EXTRACTED MATERIAL

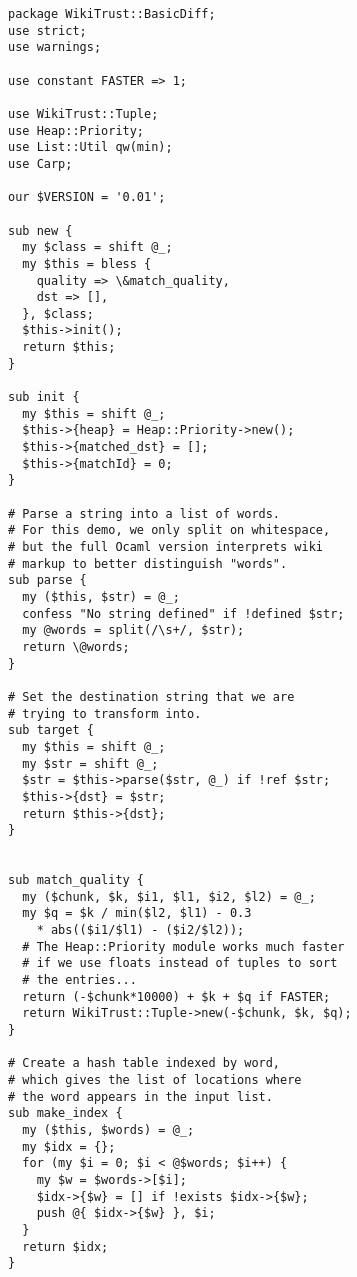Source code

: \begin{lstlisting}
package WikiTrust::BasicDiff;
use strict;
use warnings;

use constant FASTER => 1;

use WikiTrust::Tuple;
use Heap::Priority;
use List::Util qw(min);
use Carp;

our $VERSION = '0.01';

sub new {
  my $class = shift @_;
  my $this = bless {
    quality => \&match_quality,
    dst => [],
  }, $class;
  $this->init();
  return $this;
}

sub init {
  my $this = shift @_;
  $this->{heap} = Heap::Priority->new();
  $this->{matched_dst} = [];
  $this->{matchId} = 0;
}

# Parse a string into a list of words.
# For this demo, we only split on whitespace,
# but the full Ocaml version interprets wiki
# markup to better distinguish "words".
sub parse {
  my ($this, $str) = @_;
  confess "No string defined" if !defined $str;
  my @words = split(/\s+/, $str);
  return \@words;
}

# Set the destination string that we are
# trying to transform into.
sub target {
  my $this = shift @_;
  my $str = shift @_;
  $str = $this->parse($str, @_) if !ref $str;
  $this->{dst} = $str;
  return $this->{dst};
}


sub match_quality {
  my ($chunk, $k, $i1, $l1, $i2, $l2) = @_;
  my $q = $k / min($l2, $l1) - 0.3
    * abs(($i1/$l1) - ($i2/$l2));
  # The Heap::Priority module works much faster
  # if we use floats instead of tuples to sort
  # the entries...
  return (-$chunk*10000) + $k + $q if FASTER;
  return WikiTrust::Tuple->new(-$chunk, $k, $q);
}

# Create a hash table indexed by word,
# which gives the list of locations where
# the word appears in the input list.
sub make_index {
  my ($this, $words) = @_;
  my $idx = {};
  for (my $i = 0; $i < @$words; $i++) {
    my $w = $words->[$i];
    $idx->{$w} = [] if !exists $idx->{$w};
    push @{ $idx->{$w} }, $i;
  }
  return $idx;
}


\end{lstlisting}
---
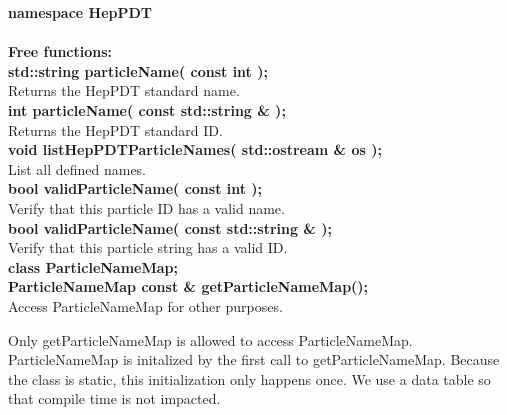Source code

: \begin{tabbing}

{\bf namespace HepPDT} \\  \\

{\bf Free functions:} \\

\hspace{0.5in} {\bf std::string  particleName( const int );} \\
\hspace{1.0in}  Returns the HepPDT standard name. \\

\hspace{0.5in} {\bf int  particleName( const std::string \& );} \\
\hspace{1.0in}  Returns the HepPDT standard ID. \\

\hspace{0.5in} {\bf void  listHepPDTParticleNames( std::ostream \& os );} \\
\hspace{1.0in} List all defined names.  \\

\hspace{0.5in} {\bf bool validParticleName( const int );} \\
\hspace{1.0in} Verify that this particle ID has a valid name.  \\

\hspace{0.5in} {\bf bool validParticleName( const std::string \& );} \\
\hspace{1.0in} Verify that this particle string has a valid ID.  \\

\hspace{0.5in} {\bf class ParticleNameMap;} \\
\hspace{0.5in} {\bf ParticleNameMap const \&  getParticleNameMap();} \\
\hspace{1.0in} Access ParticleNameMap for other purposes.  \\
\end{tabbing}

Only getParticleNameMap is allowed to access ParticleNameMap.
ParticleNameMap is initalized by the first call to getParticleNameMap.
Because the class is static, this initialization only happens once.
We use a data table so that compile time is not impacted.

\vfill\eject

BRIEF
Given the records above, restate word for word only the lines starting at the one with "my $this = bless" and ending at the one with "# Create a hash".

FINAL ANSWER
  my $this = bless {
    quality => \&match_quality,
    dst => [],
  }, $class;
  $this->init();
  return $this;
}

sub init {
  my $this = shift @_;
  $this->{heap} = Heap::Priority->new();
  $this->{matched_dst} = [];
  $this->{matchId} = 0;
}

# Parse a string into a list of words.
# For this demo, we only split on whitespace,
# but the full Ocaml version interprets wiki
# markup to better distinguish "words".
sub parse {
  my ($this, $str) = @_;
  confess "No string defined" if !defined $str;
  my @words = split(/\s+/, $str);
  return \@words;
}

# Set the destination string that we are
# trying to transform into.
sub target {
  my $this = shift @_;
  my $str = shift @_;
  $str = $this->parse($str, @_) if !ref $str;
  $this->{dst} = $str;
  return $this->{dst};
}


sub match_quality {
  my ($chunk, $k, $i1, $l1, $i2, $l2) = @_;
  my $q = $k / min($l2, $l1) - 0.3
    * abs(($i1/$l1) - ($i2/$l2));
  # The Heap::Priority module works much faster
  # if we use floats instead of tuples to sort
  # the entries...
  return (-$chunk*10000) + $k + $q if FASTER;
  return WikiTrust::Tuple->new(-$chunk, $k, $q);
}

# Create a hash table indexed by word,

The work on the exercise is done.